→ Problem to solve: Your answer must be the records below, printed exactly.

#### Task data

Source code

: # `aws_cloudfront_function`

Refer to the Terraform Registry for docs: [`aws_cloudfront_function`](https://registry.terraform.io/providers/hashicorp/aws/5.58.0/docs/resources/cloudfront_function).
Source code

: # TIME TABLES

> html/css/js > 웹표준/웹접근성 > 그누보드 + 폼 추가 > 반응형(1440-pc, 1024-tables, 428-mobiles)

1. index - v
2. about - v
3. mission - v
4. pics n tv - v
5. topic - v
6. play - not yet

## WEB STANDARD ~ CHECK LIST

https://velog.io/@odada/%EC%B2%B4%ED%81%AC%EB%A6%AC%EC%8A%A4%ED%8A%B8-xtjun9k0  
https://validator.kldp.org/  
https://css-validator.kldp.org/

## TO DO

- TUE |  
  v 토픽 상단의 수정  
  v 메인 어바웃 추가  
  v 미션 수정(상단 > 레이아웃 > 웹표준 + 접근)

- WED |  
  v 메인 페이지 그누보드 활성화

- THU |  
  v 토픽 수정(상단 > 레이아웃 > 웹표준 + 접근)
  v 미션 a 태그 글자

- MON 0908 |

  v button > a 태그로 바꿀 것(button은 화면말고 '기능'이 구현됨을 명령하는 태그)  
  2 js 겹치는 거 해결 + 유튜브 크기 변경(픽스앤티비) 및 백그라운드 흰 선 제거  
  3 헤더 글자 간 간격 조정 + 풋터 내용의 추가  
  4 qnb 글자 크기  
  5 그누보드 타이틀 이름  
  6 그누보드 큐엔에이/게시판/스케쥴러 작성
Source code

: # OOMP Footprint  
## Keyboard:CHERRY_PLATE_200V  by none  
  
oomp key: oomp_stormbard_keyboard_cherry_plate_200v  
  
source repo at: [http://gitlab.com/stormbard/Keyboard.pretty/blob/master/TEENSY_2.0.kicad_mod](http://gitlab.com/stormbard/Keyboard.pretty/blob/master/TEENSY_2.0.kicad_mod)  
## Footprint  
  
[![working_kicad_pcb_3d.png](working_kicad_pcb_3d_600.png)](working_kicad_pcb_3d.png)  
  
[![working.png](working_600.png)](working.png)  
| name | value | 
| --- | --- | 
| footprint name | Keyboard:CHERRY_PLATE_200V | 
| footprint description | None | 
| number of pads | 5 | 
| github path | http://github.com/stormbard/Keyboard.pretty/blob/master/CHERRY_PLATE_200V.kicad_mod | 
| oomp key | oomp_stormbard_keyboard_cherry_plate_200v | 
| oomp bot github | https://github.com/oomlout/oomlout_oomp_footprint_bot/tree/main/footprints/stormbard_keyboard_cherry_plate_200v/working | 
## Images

########

→ Solution to this task:
Source code

: # `aws_cloudfront_function`

Refer to the Terraform Registry for docs: [`aws_cloudfront_function`](https://registry.terraform.io/providers/hashicorp/aws/5.58.0/docs/resources/cloudfront_function).
Source code

: # TIME TABLES

> html/css/js > 웹표준/웹접근성 > 그누보드 + 폼 추가 > 반응형(1440-pc, 1024-tables, 428-mobiles)

1. index - v
2. about - v
3. mission - v
4. pics n tv - v
5. topic - v
6. play - not yet

## WEB STANDARD ~ CHECK LIST

https://velog.io/@odada/%EC%B2%B4%ED%81%AC%EB%A6%AC%EC%8A%A4%ED%8A%B8-xtjun9k0  
https://validator.kldp.org/  
https://css-validator.kldp.org/

## TO DO

- TUE |  
  v 토픽 상단의 수정  
  v 메인 어바웃 추가  
  v 미션 수정(상단 > 레이아웃 > 웹표준 + 접근)

- WED |  
  v 메인 페이지 그누보드 활성화

- THU |  
  v 토픽 수정(상단 > 레이아웃 > 웹표준 + 접근)
  v 미션 a 태그 글자

- MON 0908 |

  v button > a 태그로 바꿀 것(button은 화면말고 '기능'이 구현됨을 명령하는 태그)  
  2 js 겹치는 거 해결 + 유튜브 크기 변경(픽스앤티비) 및 백그라운드 흰 선 제거  
  3 헤더 글자 간 간격 조정 + 풋터 내용의 추가  
  4 qnb 글자 크기  
  5 그누보드 타이틀 이름  
  6 그누보드 큐엔에이/게시판/스케쥴러 작성
Source code

: # OOMP Footprint  
## Keyboard:CHERRY_PLATE_200V  by none  
  
oomp key: oomp_stormbard_keyboard_cherry_plate_200v  
  
source repo at: [http://gitlab.com/stormbard/Keyboard.pretty/blob/master/TEENSY_2.0.kicad_mod](http://gitlab.com/stormbard/Keyboard.pretty/blob/master/TEENSY_2.0.kicad_mod)  
## Footprint  
  
[![working_kicad_pcb_3d.png](working_kicad_pcb_3d_600.png)](working_kicad_pcb_3d.png)  
  
[![working.png](working_600.png)](working.png)  
| name | value | 
| --- | --- | 
| footprint name | Keyboard:CHERRY_PLATE_200V | 
| footprint description | None | 
| number of pads | 5 | 
| github path | http://github.com/stormbard/Keyboard.pretty/blob/master/CHERRY_PLATE_200V.kicad_mod | 
| oomp key | oomp_stormbard_keyboard_cherry_plate_200v | 
| oomp bot github | https://github.com/oomlout/oomlout_oomp_footprint_bot/tree/main/footprints/stormbard_keyboard_cherry_plate_200v/working | 
## Images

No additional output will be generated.